Data can be trained by utilizing a train function during training, and the save function is called to store the model to a fixed position after the model is trained. Training the segmented training data according to the part of speech of the word to obtain a CRF part of speech model; the parts of speech are in the format of (word, part of speech), wherein the parts of speech are adjectives (adj), nouns (n), verbs (v), etc., as follows:

word	Part of speech of the word
		Advancing direction	v
Is filled with	v
		Hope for	n
Is/are as follows	u
		New	a
Century	n

Performing word segmentation on all the training data, calculating a d-dimensional vector for each word by the training data subjected to word segmentation through an unsupervised method to obtain a word vector, and further generating a word vector model; building a bidirectional LSTM coding and decoding model of a spark-based LSTM neural network, inputting the word vector into the bidirectional coding and decoding model to train and learn to obtain the intention of an input sentence, simultaneously segmenting all the training data, converting the user data after the segmentation processing into an elastic distributed data set, for example, converting a textFile function into RDD data, packaging the RDD data in a DataSet form to construct a final training data form RDD < DataSet >, inputting the bidirectional coding and decoding model, and training by using a train function to check whether the intention is accurate so as to train an intention extraction model.

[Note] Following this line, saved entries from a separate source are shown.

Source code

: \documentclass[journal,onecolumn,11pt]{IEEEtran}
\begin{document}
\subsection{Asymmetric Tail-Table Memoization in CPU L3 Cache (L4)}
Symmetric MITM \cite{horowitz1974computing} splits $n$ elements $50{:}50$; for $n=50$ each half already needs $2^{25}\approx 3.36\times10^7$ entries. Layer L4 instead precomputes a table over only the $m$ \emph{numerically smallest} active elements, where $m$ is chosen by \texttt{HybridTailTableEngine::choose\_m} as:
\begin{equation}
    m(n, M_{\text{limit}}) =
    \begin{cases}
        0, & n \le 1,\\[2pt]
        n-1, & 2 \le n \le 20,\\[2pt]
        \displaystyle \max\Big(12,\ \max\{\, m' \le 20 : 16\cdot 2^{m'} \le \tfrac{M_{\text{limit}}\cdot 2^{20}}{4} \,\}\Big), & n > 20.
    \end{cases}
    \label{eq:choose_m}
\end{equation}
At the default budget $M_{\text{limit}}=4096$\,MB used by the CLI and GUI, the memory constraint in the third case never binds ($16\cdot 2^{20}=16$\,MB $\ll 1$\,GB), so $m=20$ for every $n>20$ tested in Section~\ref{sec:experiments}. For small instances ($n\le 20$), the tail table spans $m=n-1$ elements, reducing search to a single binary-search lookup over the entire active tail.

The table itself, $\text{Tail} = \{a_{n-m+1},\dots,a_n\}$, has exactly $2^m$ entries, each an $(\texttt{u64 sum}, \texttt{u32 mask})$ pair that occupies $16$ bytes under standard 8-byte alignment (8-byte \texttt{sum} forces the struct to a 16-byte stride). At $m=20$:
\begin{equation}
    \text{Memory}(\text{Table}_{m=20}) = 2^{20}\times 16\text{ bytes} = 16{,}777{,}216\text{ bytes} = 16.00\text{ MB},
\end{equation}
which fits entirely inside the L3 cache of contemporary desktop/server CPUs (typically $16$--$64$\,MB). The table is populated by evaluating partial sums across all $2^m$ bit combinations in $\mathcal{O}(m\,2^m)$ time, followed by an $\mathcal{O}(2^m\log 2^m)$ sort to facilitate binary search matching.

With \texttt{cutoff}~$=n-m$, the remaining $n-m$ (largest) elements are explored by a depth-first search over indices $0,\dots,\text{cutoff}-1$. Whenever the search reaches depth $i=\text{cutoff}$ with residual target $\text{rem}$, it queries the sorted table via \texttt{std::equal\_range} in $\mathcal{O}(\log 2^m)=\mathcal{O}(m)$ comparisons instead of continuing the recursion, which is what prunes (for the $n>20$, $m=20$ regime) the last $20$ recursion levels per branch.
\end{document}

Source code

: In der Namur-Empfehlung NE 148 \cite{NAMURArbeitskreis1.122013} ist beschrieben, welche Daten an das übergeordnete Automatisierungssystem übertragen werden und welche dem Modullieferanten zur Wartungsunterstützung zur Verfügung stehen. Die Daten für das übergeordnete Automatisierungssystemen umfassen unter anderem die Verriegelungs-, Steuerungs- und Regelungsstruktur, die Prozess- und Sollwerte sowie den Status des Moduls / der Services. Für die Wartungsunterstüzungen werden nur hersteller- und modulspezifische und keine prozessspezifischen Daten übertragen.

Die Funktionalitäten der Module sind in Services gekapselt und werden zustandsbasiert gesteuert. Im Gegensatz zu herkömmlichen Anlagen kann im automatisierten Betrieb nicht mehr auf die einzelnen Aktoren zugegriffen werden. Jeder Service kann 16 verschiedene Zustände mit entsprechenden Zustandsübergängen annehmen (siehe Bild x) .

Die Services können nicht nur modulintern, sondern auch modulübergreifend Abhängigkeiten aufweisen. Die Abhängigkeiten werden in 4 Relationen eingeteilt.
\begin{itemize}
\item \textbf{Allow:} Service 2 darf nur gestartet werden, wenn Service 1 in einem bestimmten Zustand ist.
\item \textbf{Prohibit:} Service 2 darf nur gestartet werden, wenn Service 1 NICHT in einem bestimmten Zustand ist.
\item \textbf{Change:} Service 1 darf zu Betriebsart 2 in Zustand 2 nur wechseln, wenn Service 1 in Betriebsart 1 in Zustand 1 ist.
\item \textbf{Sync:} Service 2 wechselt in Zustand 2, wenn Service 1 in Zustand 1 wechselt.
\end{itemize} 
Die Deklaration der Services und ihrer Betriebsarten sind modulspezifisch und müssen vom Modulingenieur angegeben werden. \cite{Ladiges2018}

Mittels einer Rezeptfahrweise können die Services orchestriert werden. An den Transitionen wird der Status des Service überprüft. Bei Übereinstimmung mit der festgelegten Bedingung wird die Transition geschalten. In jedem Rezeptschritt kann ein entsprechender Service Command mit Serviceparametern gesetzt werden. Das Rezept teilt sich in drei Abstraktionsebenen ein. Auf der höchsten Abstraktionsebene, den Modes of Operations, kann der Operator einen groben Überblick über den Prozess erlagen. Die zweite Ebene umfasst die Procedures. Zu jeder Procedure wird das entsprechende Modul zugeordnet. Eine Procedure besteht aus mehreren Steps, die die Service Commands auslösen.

And providing the word vector with a near-sense word and/or a label for each word by a method of querying a standard dictionary to generate a labeled near-sense word-word network, for example, as follows:

vocabulary and phrases	Label (R)	Word with similar meaning
			Play back	intent：play	Play back
Watch with	intent：play	Play back
			Check the	intent：search	Searching
Searching	intent：search	Searching
			To come	intent：recommend	Recommending
Recommending	intent：recommend	Recommending
			Downloading	intent：download	Downloading

Analyzing the user statement data in real time:

for example, the user statement from the terminal post, such as "how much the weather is today".

And analyzing the user statement based on the service of the springBoot framework.

Calling a CRF word segmentation model which is trained in advance, and segmenting the user sentence data to be decomposed into a plurality of words, such as:

"how much the weather is today".

Then calling a pre-trained part-of-speech model of CRF, and labeling part-of-speech for each vocabulary obtained by decomposition, such as:

"today: t (time word), weather: n (noun), how: ry (interrogatories) ".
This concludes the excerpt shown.